Assignment |
Locate the word "randomly" in the entries below, then gather every line that holds it.

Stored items
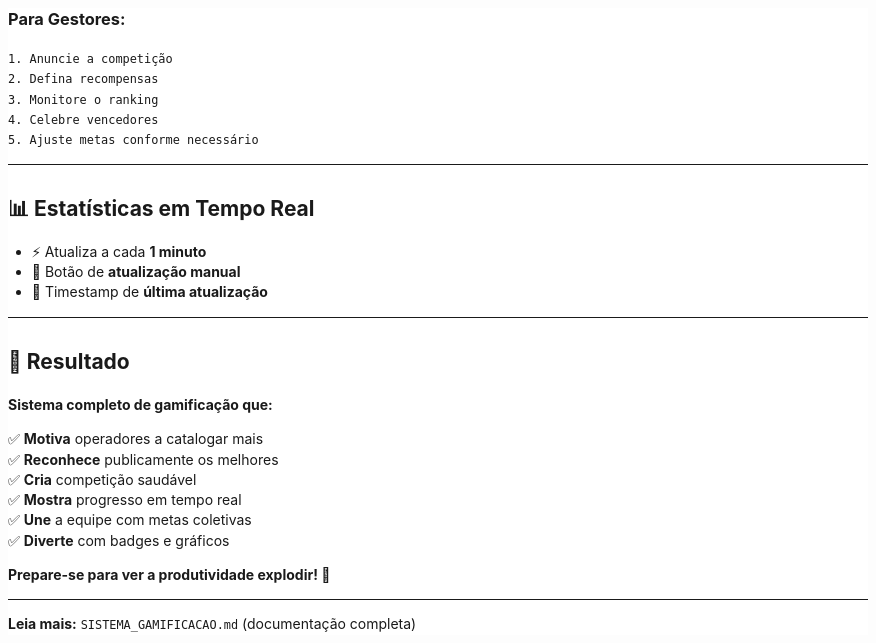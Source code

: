 ### Para Gestores:

```
1. Anuncie a competição
2. Defina recompensas
3. Monitore o ranking
4. Celebre vencedores
5. Ajuste metas conforme necessário
```

---

## 📊 Estatísticas em Tempo Real

- ⚡ Atualiza a cada **1 minuto**
- 🔄 Botão de **atualização manual**
- 📅 Timestamp de **última atualização**

---

## 🎉 Resultado

**Sistema completo de gamificação que:**

✅ **Motiva** operadores a catalogar mais  
✅ **Reconhece** publicamente os melhores  
✅ **Cria** competição saudável  
✅ **Mostra** progresso em tempo real  
✅ **Une** a equipe com metas coletivas  
✅ **Diverte** com badges e gráficos  

**Prepare-se para ver a produtividade explodir! 🚀**

---

**Leia mais:** `SISTEMA_GAMIFICACAO.md` (documentação completa)

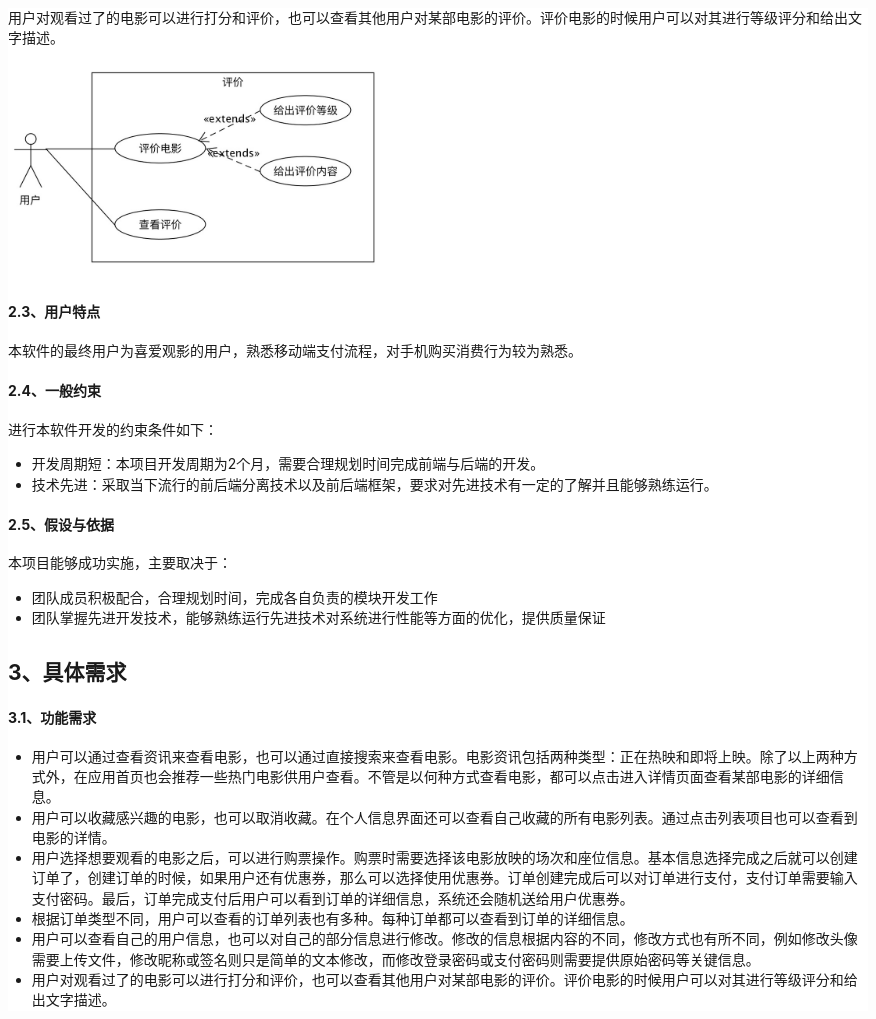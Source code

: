 用户对观看过了的电影可以进行打分和评价，也可以查看其他用户对某部电影的评价。评价电影的时候用户可以对其进行等级评分和给出文字描述。

<img src="images/use-case/comment.png" width="400">

#### 2.3、用户特点
本软件的最终用户为喜爱观影的用户，熟悉移动端支付流程，对手机购买消费行为较为熟悉。

#### 2.4、一般约束
进行本软件开发的约束条件如下：

* 开发周期短：本项目开发周期为2个月，需要合理规划时间完成前端与后端的开发。
* 技术先进：采取当下流行的前后端分离技术以及前后端框架，要求对先进技术有一定的了解并且能够熟练运行。

#### 2.5、假设与依据
本项目能够成功实施，主要取决于：

* 团队成员积极配合，合理规划时间，完成各自负责的模块开发工作
* 团队掌握先进开发技术，能够熟练运行先进技术对系统进行性能等方面的优化，提供质量保证

## 3、具体需求
#### 3.1、功能需求
* 用户可以通过查看资讯来查看电影，也可以通过直接搜索来查看电影。电影资讯包括两种类型：正在热映和即将上映。除了以上两种方式外，在应用首页也会推荐一些热门电影供用户查看。不管是以何种方式查看电影，都可以点击进入详情页面查看某部电影的详细信息。 
* 用户可以收藏感兴趣的电影，也可以取消收藏。在个人信息界面还可以查看自己收藏的所有电影列表。通过点击列表项目也可以查看到电影的详情。 
* 用户选择想要观看的电影之后，可以进行购票操作。购票时需要选择该电影放映的场次和座位信息。基本信息选择完成之后就可以创建订单了，创建订单的时候，如果用户还有优惠券，那么可以选择使用优惠券。订单创建完成后可以对订单进行支付，支付订单需要输入支付密码。最后，订单完成支付后用户可以看到订单的详细信息，系统还会随机送给用户优惠券。
* 根据订单类型不同，用户可以查看的订单列表也有多种。每种订单都可以查看到订单的详细信息。
* 用户可以查看自己的用户信息，也可以对自己的部分信息进行修改。修改的信息根据内容的不同，修改方式也有所不同，例如修改头像需要上传文件，修改昵称或签名则只是简单的文本修改，而修改登录密码或支付密码则需要提供原始密码等关键信息。
* 用户对观看过了的电影可以进行打分和评价，也可以查看其他用户对某部电影的评价。评价电影的时候用户可以对其进行等级评分和给出文字描述。
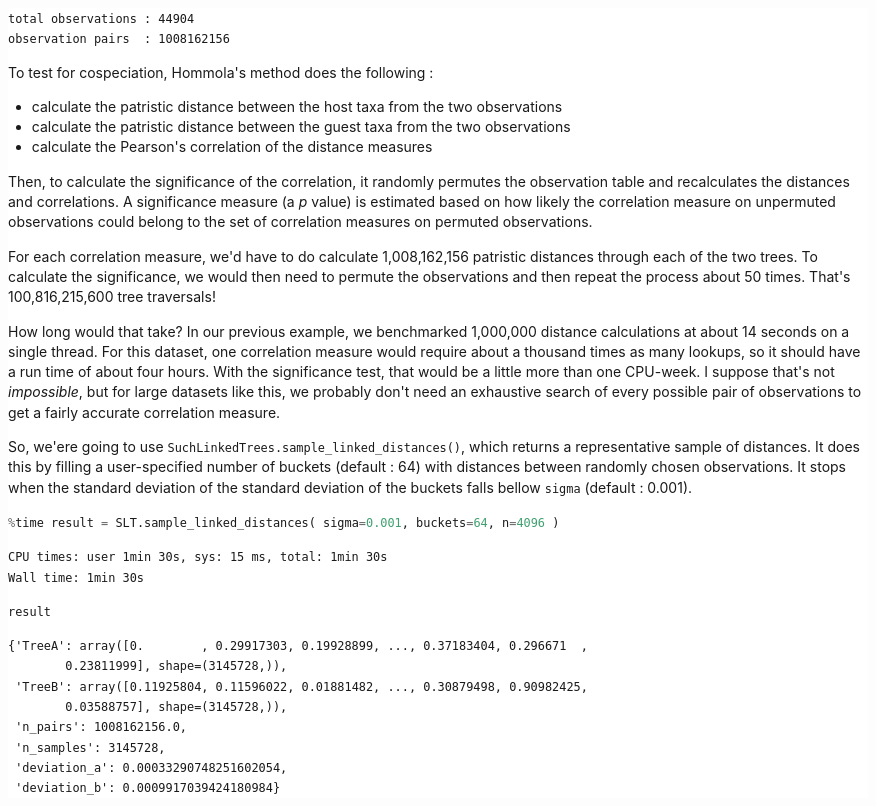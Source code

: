     total observations : 44904
    observation pairs  : 1008162156


To test for cospeciation, Hommola's method does the following :

* calculate the patristic distance between the host taxa from the two observations
* calculate the patristic distance between the guest taxa from the two observations
* calculate the Pearson's correlation of the distance measures

Then, to calculate the significance of the correlation, it randomly
permutes the observation table and recalculates the distances and correlations.
A significance measure (a $p$ value) is estimated based on how likely
the correlation measure on unpermuted observations could belong to the set 
of correlation measures on permuted observations.

For each correlation measure, we'd have to do calculate 1,008,162,156 patristic distances
through each of the two trees. To calculate the significance, we would then need to permute
the observations and then repeat the process about 50 times. That's 100,816,215,600 tree
traversals!

How long would that take? In our previous example, we benchmarked 1,000,000 distance
calculations at about 14 seconds on a single thread. For this dataset, one correlation
measure would require about a thousand times as many lookups, so it should have a run
time of about four hours. With the significance test, that would be a little more than
one CPU-week. I suppose that's not *impossible*, but for large datasets like this, we
probably don't need an exhaustive search of every possible pair of observations to get
a fairly accurate correlation measure.

So, we'ere going to use `SuchLinkedTrees.sample_linked_distances()`,
which returns a representative sample of distances. It does this
by filling a user-specified number of buckets (default : 64) with distances
between randomly chosen observations. It stops when the standard deviation of
the standard deviation of the buckets falls bellow `sigma` (default : 0.001).


```python
%time result = SLT.sample_linked_distances( sigma=0.001, buckets=64, n=4096 )
```

    CPU times: user 1min 30s, sys: 15 ms, total: 1min 30s
    Wall time: 1min 30s



```python
result
```




    {'TreeA': array([0.        , 0.29917303, 0.19928899, ..., 0.37183404, 0.296671  ,
            0.23811999], shape=(3145728,)),
     'TreeB': array([0.11925804, 0.11596022, 0.01881482, ..., 0.30879498, 0.90982425,
            0.03588757], shape=(3145728,)),
     'n_pairs': 1008162156.0,
     'n_samples': 3145728,
     'deviation_a': 0.00033290748251602054,
     'deviation_b': 0.0009917039424180984}
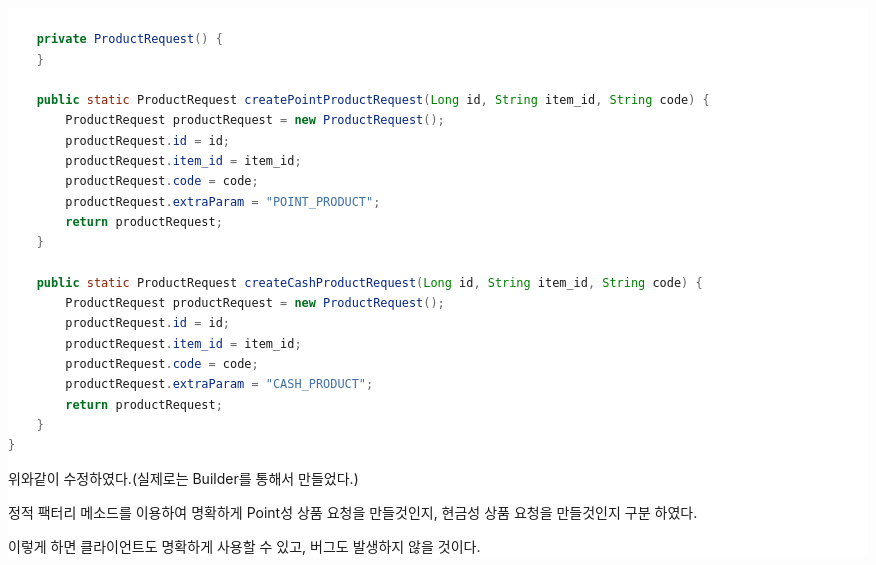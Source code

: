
 ```java
    
    private ProductRequest() {
    }

    public static ProductRequest createPointProductRequest(Long id, String item_id, String code) {
        ProductRequest productRequest = new ProductRequest();
        productRequest.id = id;
        productRequest.item_id = item_id;
        productRequest.code = code;
        productRequest.extraParam = "POINT_PRODUCT";
        return productRequest;
    }

    public static ProductRequest createCashProductRequest(Long id, String item_id, String code) {
        ProductRequest productRequest = new ProductRequest();
        productRequest.id = id;
        productRequest.item_id = item_id;
        productRequest.code = code;
        productRequest.extraParam = "CASH_PRODUCT";
        return productRequest;
    }
}
```

위와같이 수정하였다.(실제로는 Builder를 통해서 만들었다.)<br>

정적 팩터리 메소드를 이용하여 명확하게 Point성 상품 요청을 만들것인지, 현금성 상품 요청을 만들것인지 구분 하였다.<br>

이렇게 하면 클라이언트도 명확하게 사용할 수 있고, 버그도 발생하지 않을 것이다.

Response box |
Then, to calculate the significance of the correlation, it randomly
between randomly chosen observations. It stops when the standard deviation of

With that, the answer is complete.